The RIFLE criteria can aid in accurate staging of patients with AKI. This system includes 3 levels of renal dysfunction (R-risk, I-injury, F-failure; have higher sensitivity) and 2 levels of clinical outcomes (L-loss, E-ESRD; have higher specificity).
Etiologies of AKI
Decreased renal perfusion -The elderly may be more susceptible to AKI in a low perfusion state because of attenuated responses to vasodilators and an increase in response to vasoconstrictors. Volume depletion, hypotension, and congestive heart failure (CHF) are causes of perfusion related AKI.
Sepsis - Increasing evidence suggests that sepsis-associated AKI is an inflammatory event. Serum interleukin-6 levels may predict incidence of AKI, as well as severity and mortality among patients admitted to the ICU with acute respiratory distress syndrome or community-acquired pneumonia.
Acute Tubular Necrosis (ATN) - Most frequent cause of AKI in elderly patients. Insults leading to ATN include nephrotoxins (radiocontrast, aminoglycosides)pigment-induced (rhabdomyolysis can occur after a fall with a long lie),and ischemia (sepsis, surgery).
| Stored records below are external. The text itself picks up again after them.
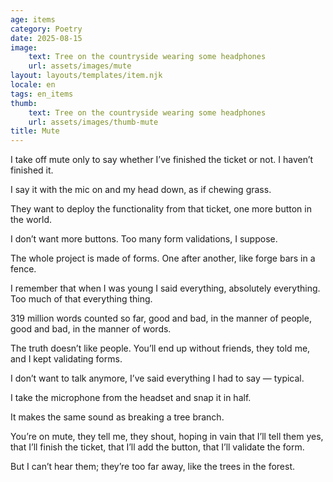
 ```yaml
---
age: items
category: Poetry
date: 2025-08-15
image:
    text: Tree on the countryside wearing some headphones 
    url: assets/images/mute
layout: layouts/templates/item.njk
locale: en
tags: en_items
thumb:
    text: Tree on the countryside wearing some headphones 
    url: assets/images/thumb-mute
title: Mute
---
```


I take off mute only to say whether I’ve finished the ticket or not.
I haven’t finished it.

I say it with the mic on and my head down, as if chewing grass.

They want to deploy the functionality from that ticket,
one more button in the world.

I don’t want more buttons. Too many form validations, I suppose.

The whole project is made of forms.
One after another, like forge bars in a fence.

I remember that when I was young I said everything, absolutely everything.
Too much of that everything thing.

319 million words counted so far, good and bad,
in the manner of people, good and bad, in the manner of words.

The truth doesn’t like people.
You’ll end up without friends, they told me,
and I kept validating forms.

I don’t want to talk anymore,
I’ve said everything I had to say — typical.

I take the microphone from the headset and snap it in half.

It makes the same sound as breaking a tree branch.

You’re on mute, they tell me, they shout,
hoping in vain that I’ll tell them yes,
that I’ll finish the ticket,
that I’ll add the button,
that I’ll validate the form.

But I can’t hear them;
they’re too far away,
like the trees in the forest.

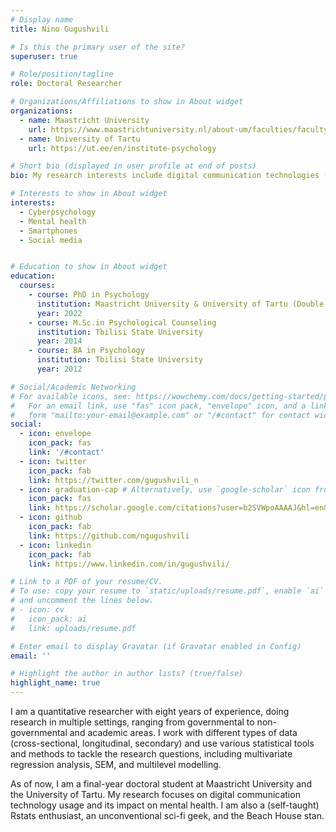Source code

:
 ```yaml
---
# Display name
title: Nino Gugushvili

# Is this the primary user of the site?
superuser: true

# Role/position/tagline
role: Doctoral Researcher

# Organizations/Affiliations to show in About widget
organizations:
  - name: Maastricht University
    url: https://www.maastrichtuniversity.nl/about-um/faculties/faculty-psychology-and-neuroscience
  - name: University of Tartu 
    url: https://ut.ee/en/institute-psychology

# Short bio (displayed in user profile at end of posts)
bio: My research interests include digital communication technologies (smartphones & social media) computer-mediated communication, and mental health.

# Interests to show in About widget
interests:
  - Cyberpsychology
  - Mental health
  - Smartphones
  - Social media


# Education to show in About widget
education:
  courses:
    - course: PhD in Psychology
      institution: Maastricht University & University of Tartu (Double degree)
      year: 2022
    - course: M.Sc.in Psychological Counseling
      institution: Tbilisi State University
      year: 2014
    - course: BA in Psychology
      institution: Tbilisi State University
      year: 2012

# Social/Academic Networking
# For available icons, see: https://wowchemy.com/docs/getting-started/page-builder/#icons
#   For an email link, use "fas" icon pack, "envelope" icon, and a link in the
#   form "mailto:your-email@example.com" or "/#contact" for contact widget.
social:
  - icon: envelope
    icon_pack: fas
    link: '/#contact'
  - icon: twitter
    icon_pack: fab
    link: https://twitter.com/gugushvili_n
  - icon: graduation-cap # Alternatively, use `google-scholar` icon from `ai` icon pack
    icon_pack: fas
    link: https://scholar.google.com/citations?user=b2SVWpoAAAAJ&hl=en&oi=ao
  - icon: github
    icon_pack: fab
    link: https://github.com/ngugushvili
  - icon: linkedin
    icon_pack: fab
    link: https://www.linkedin.com/in/gugushvili/

# Link to a PDF of your resume/CV.
# To use: copy your resume to `static/uploads/resume.pdf`, enable `ai` icons in `params.toml`,
# and uncomment the lines below.
# - icon: cv
#   icon_pack: ai
#   link: uploads/resume.pdf

# Enter email to display Gravatar (if Gravatar enabled in Config)
email: ''

# Highlight the author in author lists? (true/false)
highlight_name: true
---
```


I am a quantitative researcher with eight years of experience, doing research in multiple settings, ranging from governmental to non-governmental and academic areas. I  work with different types of data (cross-sectional, longitudinal, secondary) and use various statistical tools and methods to tackle the research questions, including multivariate regression analysis, SEM, and multilevel modelling. 

As of now, I am a final-year doctoral student at Maastricht University and the University of Tartu. My research focuses on digital communication technology usage and its impact on mental health. I am also a (self-taught) Rstats enthusiast, an unconventional sci-fi geek, and the Beach House stan.


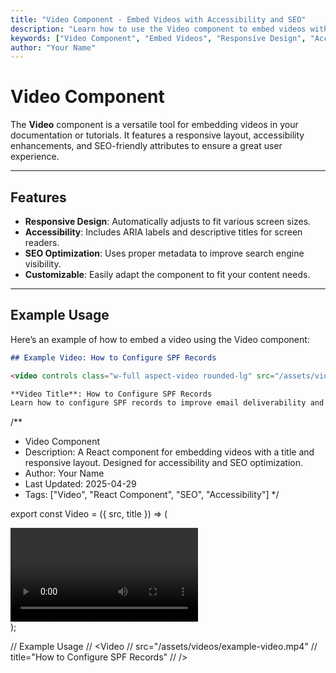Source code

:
 ```yaml
---
title: "Video Component - Embed Videos with Accessibility and SEO"
description: "Learn how to use the Video component to embed videos with a responsive layout, accessibility features, and SEO optimization. Perfect for tutorials and guides."
keywords: ["Video Component", "Embed Videos", "Responsive Design", "Accessibility", "SEO"]
author: "Your Name"
---
```


# Video Component

The **Video** component is a versatile tool for embedding videos in your documentation or tutorials. It features a responsive layout, accessibility enhancements, and SEO-friendly attributes to ensure a great user experience.

---

## Features

- **Responsive Design**: Automatically adjusts to fit various screen sizes.  
- **Accessibility**: Includes ARIA labels and descriptive titles for screen readers.  
- **SEO Optimization**: Uses proper metadata to improve search engine visibility.  
- **Customizable**: Easily adapt the component to fit your content needs.

---

## Example Usage

Here’s an example of how to embed a video using the Video component:

```markdown
## Example Video: How to Configure SPF Records

<video controls class="w-full aspect-video rounded-lg" src="/assets/videos/example-video.mp4" title="How to Configure SPF Records" aria-label="Video: How to Configure SPF Records"></video>

**Video Title**: How to Configure SPF Records  
Learn how to configure SPF records to improve email deliverability and protect your domain from spoofing.
```

/**
 * Video Component
 * Description: A React component for embedding videos with a title and responsive layout. Designed for accessibility and SEO optimization.
 * Author: Your Name
 * Last Updated: 2025-04-29
 * Tags: ["Video", "React Component", "SEO", "Accessibility"]
 */

export const Video = ({ src, title }) => (
  <div className="my-6">
    <video
      controls
      className="w-full aspect-video rounded-lg"
      src={src}
      title={title}
      aria-label={`Video: ${title}`}
    />
    <p className="text-sm text-gray-600 mt-2" aria-label={`Video Title: ${title}`}>
      {title}
    </p>
  </div>
);

// Example Usage
// <Video
//   src="/assets/videos/example-video.mp4"
//   title="How to Configure SPF Records"
// />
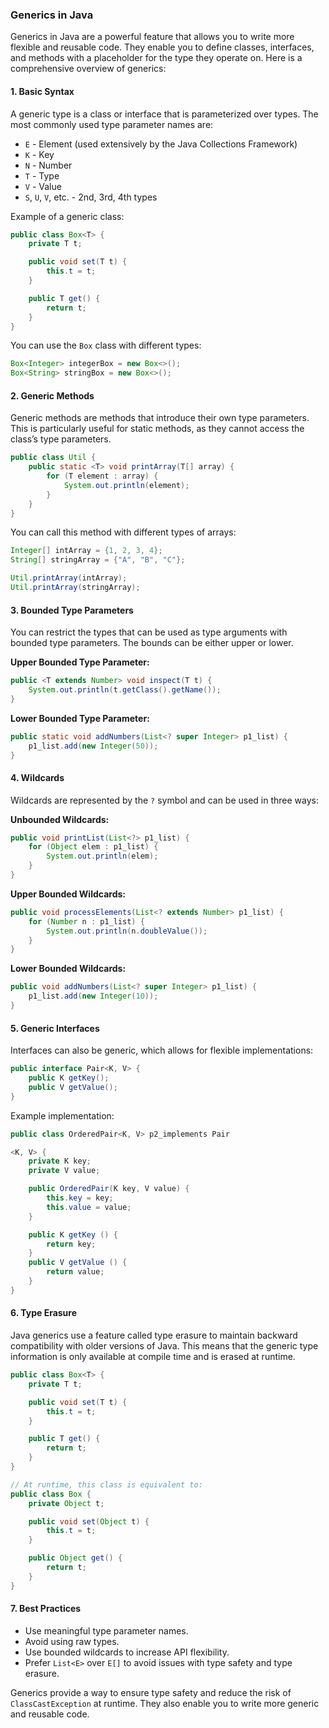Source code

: ### Generics in Java

Generics in Java are a powerful feature that allows you to write more flexible and reusable code. They enable you to
define classes, interfaces, and methods with a placeholder for the type they operate on. Here is a comprehensive
overview of generics:

#### 1. **Basic Syntax**

A generic type is a class or interface that is parameterized over types. The most commonly used type parameter names
are:

- `E` - Element (used extensively by the Java Collections Framework)
- `K` - Key
- `N` - Number
- `T` - Type
- `V` - Value
- `S`, `U`, `V`, etc. - 2nd, 3rd, 4th types

Example of a generic class:

```java
public class Box<T> {
    private T t;

    public void set(T t) {
        this.t = t;
    }

    public T get() {
        return t;
    }
}
```

You can use the `Box` class with different types:

```java
Box<Integer> integerBox = new Box<>();
Box<String> stringBox = new Box<>();
```

#### 2. **Generic Methods**

Generic methods are methods that introduce their own type parameters. This is particularly useful for static methods, as
they cannot access the class’s type parameters.

```java
public class Util {
    public static <T> void printArray(T[] array) {
        for (T element : array) {
            System.out.println(element);
        }
    }
}
```

You can call this method with different types of arrays:

```java
Integer[] intArray = {1, 2, 3, 4};
String[] stringArray = {"A", "B", "C"};

Util.printArray(intArray);
Util.printArray(stringArray);
```

#### 3. **Bounded Type Parameters**

You can restrict the types that can be used as type arguments with bounded type parameters. The bounds can be either
upper or lower.

**Upper Bounded Type Parameter:**

```java
public <T extends Number> void inspect(T t) {
    System.out.println(t.getClass().getName());
}
```

**Lower Bounded Type Parameter:**

```java
public static void addNumbers(List<? super Integer> p1_list) {
    p1_list.add(new Integer(50));
}
```

#### 4. **Wildcards**

Wildcards are represented by the `?` symbol and can be used in three ways:

**Unbounded Wildcards:**

```java
public void printList(List<?> p1_list) {
    for (Object elem : p1_list) {
        System.out.println(elem);
    }
}
```

**Upper Bounded Wildcards:**

```java
public void processElements(List<? extends Number> p1_list) {
    for (Number n : p1_list) {
        System.out.println(n.doubleValue());
    }
}
```

**Lower Bounded Wildcards:**

```java
public void addNumbers(List<? super Integer> p1_list) {
    p1_list.add(new Integer(10));
}
```

#### 5. **Generic Interfaces**

Interfaces can also be generic, which allows for flexible implementations:

```java
public interface Pair<K, V> {
    public K getKey();
    public V getValue();
}
```

Example implementation:

```java
public class OrderedPair<K, V> p2_implements Pair

<K, V> {
    private K key;
    private V value;

    public OrderedPair(K key, V value) {
        this.key = key;
        this.value = value;
    }

    public K getKey () {
        return key;
    }
    public V getValue () {
        return value;
    }
}
```

#### 6. **Type Erasure**

Java generics use a feature called type erasure to maintain backward compatibility with older versions of Java. This
means that the generic type information is only available at compile time and is erased at runtime.

```java
public class Box<T> {
    private T t;

    public void set(T t) {
        this.t = t;
    }

    public T get() {
        return t;
    }
}

// At runtime, this class is equivalent to:
public class Box {
    private Object t;

    public void set(Object t) {
        this.t = t;
    }

    public Object get() {
        return t;
    }
}
```

#### 7. **Best Practices**

- Use meaningful type parameter names.
- Avoid using raw types.
- Use bounded wildcards to increase API flexibility.
- Prefer `List<E>` over `E[]` to avoid issues with type safety and type erasure.

Generics provide a way to ensure type safety and reduce the risk of `ClassCastException` at runtime. They also enable
you to write more generic and reusable code.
Renovascular disease - acute obstruction of the renal vasculature (cholesterol emboli following intravascular surgery, renal artery thrombosis)
Normotensive ischemic AKI - Normally, a decrease in mean arterial pressure results in preservation of the GFR at mean arterial pressures between 80-100 mm Hg. In patients with impaired renal autoregulation, the GFR is not preserved at these pressures resulting in normotensive ischemic damage. Autoregulation is impaired by non steroidal anti-inflammatory drugs, angiotensin-converting enzyme inhibitors, and angiotensin receptor antagonists.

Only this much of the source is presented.